Thinking Face“Shoeless Joe by WP Kensella Is ghostly One of my attempts this year with my reading is to reread books that I read for school. To see if these classics and novels that I had to consume and ruminate on for conversations and essays really stood up to my memory. Or if simply have a dynamic teacher that showered me in praise biased my experience the novels. Shoeless Joe was a book we read after Catcher and the Rye but I can’t remember if it was the same year when I was 15 or the next when I was 16. I’m thinking the later, which means I read it over 21 years ago. The most I remember from it was the general plot, Salinger, the scandal, shoeless Joe and the part where the twins get hard to measure themselves finding no difference between them.

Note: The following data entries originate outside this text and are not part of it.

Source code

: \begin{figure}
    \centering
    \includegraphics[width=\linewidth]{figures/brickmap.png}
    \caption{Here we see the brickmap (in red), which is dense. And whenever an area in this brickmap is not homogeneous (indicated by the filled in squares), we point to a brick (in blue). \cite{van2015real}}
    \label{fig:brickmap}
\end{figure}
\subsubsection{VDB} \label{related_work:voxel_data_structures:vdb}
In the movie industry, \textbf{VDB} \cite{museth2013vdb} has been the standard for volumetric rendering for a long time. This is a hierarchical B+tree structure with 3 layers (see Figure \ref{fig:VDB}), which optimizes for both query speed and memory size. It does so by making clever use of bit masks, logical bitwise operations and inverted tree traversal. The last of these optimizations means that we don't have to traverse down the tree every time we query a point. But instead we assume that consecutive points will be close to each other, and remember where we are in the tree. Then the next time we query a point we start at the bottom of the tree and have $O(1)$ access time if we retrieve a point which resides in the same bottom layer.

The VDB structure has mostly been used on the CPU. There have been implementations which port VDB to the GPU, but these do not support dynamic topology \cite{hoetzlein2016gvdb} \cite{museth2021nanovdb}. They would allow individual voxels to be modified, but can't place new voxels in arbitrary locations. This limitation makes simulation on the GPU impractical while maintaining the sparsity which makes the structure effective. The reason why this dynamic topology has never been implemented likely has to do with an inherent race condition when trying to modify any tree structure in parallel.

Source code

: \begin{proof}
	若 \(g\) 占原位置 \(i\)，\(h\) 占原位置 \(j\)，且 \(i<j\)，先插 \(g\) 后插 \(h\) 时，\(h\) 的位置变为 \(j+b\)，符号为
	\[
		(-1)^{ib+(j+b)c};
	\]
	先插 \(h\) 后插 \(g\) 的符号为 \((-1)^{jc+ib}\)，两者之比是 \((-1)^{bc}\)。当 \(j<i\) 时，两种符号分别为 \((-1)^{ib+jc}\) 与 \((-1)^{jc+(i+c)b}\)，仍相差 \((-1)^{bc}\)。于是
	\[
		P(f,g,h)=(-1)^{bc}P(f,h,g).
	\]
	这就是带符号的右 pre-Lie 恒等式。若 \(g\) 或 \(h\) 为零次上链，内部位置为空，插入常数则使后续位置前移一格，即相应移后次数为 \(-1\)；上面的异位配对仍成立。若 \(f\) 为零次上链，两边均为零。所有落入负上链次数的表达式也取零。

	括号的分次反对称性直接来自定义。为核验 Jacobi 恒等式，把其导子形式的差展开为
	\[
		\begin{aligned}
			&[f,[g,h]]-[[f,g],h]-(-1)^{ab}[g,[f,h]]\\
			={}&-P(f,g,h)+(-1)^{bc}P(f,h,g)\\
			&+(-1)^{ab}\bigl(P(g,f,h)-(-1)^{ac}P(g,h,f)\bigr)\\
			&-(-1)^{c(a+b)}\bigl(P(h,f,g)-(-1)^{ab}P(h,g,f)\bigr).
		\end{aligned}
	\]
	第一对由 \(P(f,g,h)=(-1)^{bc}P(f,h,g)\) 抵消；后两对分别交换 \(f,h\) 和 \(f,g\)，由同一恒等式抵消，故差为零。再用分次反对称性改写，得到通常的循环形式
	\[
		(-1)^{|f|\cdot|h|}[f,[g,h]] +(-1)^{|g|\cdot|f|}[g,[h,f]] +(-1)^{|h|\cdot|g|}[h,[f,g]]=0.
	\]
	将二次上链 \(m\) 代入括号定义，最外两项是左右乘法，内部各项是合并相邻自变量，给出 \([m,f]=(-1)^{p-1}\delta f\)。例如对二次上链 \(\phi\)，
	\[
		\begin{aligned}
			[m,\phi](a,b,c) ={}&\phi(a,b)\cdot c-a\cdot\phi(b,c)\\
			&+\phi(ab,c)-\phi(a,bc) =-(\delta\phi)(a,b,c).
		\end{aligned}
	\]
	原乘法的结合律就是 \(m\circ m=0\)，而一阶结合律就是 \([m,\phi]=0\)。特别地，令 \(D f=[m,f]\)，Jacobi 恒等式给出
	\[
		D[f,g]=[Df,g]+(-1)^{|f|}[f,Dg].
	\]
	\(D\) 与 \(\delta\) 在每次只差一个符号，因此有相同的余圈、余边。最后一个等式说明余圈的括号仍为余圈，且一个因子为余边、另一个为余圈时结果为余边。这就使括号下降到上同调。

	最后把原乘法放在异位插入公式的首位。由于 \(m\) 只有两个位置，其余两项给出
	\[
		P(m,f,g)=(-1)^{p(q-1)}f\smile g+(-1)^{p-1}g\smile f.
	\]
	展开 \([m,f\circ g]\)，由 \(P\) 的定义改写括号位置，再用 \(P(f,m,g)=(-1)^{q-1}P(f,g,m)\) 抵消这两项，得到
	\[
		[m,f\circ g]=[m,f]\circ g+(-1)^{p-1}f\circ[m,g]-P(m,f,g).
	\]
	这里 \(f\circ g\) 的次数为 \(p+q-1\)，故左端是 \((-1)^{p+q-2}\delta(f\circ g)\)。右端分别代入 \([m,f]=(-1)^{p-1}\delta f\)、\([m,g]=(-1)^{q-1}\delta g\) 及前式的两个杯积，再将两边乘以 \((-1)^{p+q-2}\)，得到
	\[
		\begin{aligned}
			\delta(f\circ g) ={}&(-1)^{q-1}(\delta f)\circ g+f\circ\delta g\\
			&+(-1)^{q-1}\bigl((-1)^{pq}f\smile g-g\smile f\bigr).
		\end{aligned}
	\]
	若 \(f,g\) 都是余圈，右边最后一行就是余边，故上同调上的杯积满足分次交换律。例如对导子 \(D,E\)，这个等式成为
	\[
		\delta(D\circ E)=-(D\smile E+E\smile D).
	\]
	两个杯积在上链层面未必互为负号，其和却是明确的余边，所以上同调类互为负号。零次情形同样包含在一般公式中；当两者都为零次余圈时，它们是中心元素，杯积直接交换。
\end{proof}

I remembered the big parts, not all. And I found it interesting but slightly less catchy as I remember it. Much of it sounds like a man wholey in love with his wife, and completely clueless about what the true messages are. I remember the father aspect being a surprise but it’s right there from the start. Same with his brother, his landlord, everything. It is clear as day! But he get thrown on these random tangents. The book is largely boring, more so if like me you care not for baseball, but it’s also engrossing. You feel so many emotions. I still cried at Moonlight coming off the field. This book is for anyone that likes magical realism, ghost stories, Salinger or baseball.”

About W. P. Kinsella

Canadian author W.P. Kinsella was born in 1935 on a farm in Northern Alberta and did not receive his BA in creative writing until he was thirty-nine. Before that, Kinsella held a series of odd jobs including working as a taxi driver, selling insurance, and managing a restaurant. While he began writing short fiction at seventeen, Kinsella did not see publication until 1979 with his work Dance Me Outside. He became a sensation in 1982 with Shoeless Joe, a novel about an Iowa man who digs up part of his cornfield in order to build a baseball field. This novel was an elaboration of his short story, "Shoeless Joe Jackson Comes to Iowa," which won the Houghton Mifflin Literary Fellowship and was made into the popular film Field of Dreams in 1989.